=== Begin Enclosure ===

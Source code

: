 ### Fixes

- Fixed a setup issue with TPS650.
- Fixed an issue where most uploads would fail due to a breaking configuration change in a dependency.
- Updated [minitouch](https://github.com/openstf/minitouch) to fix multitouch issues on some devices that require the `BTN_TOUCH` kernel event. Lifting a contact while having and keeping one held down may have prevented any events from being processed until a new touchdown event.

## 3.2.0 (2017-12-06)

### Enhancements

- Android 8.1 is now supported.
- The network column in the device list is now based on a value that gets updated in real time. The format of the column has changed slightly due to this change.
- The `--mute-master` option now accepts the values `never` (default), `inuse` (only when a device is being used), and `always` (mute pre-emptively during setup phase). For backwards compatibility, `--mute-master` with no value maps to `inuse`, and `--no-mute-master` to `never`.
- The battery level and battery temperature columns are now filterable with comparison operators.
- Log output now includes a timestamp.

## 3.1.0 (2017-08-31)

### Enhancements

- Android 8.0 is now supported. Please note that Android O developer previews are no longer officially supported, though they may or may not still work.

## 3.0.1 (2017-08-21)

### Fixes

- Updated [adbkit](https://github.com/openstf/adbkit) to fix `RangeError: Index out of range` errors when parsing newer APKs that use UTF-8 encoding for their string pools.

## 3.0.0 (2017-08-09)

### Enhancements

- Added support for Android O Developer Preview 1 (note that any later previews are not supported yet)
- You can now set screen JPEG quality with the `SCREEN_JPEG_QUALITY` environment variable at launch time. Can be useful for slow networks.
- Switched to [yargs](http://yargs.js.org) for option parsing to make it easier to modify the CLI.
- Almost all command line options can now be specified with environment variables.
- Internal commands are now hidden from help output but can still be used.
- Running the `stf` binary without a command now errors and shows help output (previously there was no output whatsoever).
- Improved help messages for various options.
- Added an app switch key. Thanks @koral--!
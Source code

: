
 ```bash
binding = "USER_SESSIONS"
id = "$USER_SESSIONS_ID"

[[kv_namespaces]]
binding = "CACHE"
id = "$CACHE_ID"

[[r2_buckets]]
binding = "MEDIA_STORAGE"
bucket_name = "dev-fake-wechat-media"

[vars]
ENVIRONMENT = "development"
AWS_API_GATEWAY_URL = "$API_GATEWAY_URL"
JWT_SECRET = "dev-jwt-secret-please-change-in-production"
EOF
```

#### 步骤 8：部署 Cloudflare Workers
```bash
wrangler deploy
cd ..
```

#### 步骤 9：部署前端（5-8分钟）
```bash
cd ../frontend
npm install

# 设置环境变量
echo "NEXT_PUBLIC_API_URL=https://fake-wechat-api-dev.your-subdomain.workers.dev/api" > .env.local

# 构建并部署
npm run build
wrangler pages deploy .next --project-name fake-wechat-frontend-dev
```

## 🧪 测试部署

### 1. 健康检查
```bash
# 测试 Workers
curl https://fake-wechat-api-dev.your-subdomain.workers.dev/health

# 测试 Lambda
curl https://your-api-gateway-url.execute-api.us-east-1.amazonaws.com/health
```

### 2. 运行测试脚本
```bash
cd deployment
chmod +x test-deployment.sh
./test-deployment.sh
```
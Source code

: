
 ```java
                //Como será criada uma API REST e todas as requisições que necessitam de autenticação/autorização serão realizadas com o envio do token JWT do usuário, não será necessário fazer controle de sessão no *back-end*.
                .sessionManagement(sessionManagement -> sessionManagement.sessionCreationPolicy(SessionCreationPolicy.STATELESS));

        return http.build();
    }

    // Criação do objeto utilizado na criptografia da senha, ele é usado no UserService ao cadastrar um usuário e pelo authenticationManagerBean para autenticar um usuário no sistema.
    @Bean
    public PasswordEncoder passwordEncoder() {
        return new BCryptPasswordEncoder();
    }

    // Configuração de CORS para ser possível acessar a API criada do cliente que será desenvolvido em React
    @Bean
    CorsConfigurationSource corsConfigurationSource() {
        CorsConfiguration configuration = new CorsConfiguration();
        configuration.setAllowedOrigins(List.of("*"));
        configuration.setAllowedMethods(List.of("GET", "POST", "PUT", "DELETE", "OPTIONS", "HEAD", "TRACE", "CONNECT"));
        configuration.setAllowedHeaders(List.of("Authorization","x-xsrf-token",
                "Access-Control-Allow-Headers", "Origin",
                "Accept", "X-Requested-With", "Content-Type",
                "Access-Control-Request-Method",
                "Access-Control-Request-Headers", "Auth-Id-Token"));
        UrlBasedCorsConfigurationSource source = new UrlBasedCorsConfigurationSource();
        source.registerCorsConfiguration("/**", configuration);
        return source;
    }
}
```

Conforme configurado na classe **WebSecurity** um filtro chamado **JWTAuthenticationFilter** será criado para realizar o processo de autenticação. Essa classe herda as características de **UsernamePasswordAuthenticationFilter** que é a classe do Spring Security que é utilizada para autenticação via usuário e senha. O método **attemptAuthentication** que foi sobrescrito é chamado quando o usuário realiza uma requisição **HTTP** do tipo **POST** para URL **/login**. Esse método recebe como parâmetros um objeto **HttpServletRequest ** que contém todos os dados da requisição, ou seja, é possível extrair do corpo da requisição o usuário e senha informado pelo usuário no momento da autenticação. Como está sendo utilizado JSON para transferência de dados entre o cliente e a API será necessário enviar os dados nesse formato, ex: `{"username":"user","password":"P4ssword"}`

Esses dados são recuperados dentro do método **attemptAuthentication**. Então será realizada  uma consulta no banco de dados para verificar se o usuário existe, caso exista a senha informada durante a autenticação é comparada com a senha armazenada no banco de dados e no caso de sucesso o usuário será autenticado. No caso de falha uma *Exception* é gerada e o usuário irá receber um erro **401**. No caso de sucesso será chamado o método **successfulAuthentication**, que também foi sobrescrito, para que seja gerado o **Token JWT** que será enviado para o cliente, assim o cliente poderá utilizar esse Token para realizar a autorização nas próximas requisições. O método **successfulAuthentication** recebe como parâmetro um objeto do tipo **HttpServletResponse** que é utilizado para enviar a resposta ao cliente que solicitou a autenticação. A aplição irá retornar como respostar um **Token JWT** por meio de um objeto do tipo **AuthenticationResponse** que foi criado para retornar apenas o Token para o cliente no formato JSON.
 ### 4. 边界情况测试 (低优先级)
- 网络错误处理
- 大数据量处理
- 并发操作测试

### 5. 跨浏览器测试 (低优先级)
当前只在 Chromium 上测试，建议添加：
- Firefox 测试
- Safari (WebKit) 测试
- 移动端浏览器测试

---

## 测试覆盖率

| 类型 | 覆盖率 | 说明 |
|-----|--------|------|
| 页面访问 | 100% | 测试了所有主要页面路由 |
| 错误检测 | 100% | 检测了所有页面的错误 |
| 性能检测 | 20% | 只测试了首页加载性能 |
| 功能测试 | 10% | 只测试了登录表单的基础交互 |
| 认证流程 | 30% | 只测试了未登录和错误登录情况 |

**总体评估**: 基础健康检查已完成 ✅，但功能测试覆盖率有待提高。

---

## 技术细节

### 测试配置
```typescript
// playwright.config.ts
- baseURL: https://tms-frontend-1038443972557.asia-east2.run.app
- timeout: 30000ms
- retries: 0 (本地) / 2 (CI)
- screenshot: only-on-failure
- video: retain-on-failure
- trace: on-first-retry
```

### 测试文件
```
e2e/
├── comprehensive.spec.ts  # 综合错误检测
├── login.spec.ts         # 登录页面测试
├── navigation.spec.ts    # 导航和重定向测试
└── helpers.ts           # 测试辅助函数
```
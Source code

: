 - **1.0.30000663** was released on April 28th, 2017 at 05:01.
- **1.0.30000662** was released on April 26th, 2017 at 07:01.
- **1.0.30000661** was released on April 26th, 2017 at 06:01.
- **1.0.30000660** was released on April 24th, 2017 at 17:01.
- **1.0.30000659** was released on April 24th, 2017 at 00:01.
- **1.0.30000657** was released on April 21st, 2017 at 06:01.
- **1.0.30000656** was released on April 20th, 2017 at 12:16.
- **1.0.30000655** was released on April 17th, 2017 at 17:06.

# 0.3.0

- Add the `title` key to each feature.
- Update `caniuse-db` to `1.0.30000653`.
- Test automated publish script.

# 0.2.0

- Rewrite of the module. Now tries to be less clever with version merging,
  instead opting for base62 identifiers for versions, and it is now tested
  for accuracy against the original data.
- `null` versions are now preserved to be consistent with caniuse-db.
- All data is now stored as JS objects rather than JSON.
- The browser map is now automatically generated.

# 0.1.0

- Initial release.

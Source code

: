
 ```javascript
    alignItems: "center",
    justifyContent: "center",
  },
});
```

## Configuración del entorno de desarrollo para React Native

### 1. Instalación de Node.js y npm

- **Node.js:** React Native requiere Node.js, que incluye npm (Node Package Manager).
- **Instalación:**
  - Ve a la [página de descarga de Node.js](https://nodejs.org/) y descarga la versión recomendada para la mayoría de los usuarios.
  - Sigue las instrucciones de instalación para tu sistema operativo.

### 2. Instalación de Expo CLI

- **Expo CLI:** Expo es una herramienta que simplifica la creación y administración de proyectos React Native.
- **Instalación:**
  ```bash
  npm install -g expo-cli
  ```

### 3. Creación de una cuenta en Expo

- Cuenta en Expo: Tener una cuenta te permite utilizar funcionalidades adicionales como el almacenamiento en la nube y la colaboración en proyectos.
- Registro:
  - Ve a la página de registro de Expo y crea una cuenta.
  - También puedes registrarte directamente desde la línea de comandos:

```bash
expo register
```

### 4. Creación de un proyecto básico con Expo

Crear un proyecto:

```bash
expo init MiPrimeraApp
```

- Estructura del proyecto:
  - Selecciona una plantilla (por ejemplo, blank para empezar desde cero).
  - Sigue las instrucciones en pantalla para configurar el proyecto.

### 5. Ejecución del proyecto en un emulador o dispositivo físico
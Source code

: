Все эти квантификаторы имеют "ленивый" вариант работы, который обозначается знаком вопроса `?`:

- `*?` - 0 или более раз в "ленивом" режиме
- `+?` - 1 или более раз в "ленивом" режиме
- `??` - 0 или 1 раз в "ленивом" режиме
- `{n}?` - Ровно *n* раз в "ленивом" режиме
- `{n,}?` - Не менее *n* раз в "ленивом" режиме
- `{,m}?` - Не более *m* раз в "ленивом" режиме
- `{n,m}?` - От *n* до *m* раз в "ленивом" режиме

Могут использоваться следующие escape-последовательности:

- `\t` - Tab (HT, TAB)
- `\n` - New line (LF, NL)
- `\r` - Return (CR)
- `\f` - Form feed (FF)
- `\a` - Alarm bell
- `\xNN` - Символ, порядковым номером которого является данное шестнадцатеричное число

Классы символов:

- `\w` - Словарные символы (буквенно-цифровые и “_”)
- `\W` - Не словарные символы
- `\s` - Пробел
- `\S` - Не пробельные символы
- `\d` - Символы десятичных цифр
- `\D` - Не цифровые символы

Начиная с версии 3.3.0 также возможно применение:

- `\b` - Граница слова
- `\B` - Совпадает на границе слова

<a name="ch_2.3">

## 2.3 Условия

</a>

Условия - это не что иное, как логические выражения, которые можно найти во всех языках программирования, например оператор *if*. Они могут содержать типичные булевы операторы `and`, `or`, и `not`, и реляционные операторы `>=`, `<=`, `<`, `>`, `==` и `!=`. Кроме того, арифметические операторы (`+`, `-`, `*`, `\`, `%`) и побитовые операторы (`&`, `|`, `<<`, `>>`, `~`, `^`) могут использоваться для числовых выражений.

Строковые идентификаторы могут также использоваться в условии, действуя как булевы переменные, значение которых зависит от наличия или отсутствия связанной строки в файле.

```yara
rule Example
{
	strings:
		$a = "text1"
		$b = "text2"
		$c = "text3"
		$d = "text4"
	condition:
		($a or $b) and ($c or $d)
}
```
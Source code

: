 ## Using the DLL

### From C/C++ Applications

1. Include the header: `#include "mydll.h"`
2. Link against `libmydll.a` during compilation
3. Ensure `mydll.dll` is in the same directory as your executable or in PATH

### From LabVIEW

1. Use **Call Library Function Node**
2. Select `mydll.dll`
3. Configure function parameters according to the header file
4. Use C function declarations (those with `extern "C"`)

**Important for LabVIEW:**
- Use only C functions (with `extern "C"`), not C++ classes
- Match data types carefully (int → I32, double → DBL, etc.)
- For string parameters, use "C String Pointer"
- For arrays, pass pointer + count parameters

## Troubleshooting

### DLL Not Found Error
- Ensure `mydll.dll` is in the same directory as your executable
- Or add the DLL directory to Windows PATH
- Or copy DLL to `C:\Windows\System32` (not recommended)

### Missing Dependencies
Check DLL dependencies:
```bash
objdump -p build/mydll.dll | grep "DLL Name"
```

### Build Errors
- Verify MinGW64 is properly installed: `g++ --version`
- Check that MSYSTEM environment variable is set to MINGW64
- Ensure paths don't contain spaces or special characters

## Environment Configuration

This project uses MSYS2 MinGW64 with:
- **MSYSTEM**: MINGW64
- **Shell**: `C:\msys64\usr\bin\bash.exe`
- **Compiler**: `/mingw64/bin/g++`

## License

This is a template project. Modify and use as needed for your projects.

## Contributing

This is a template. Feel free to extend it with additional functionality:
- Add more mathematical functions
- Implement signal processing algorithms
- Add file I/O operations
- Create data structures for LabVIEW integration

=== End Enclosure ===

What you need to do >> Count how many lines of the records hold the string "subdomain"; the answer is that number alone.

Finished exercise >> 2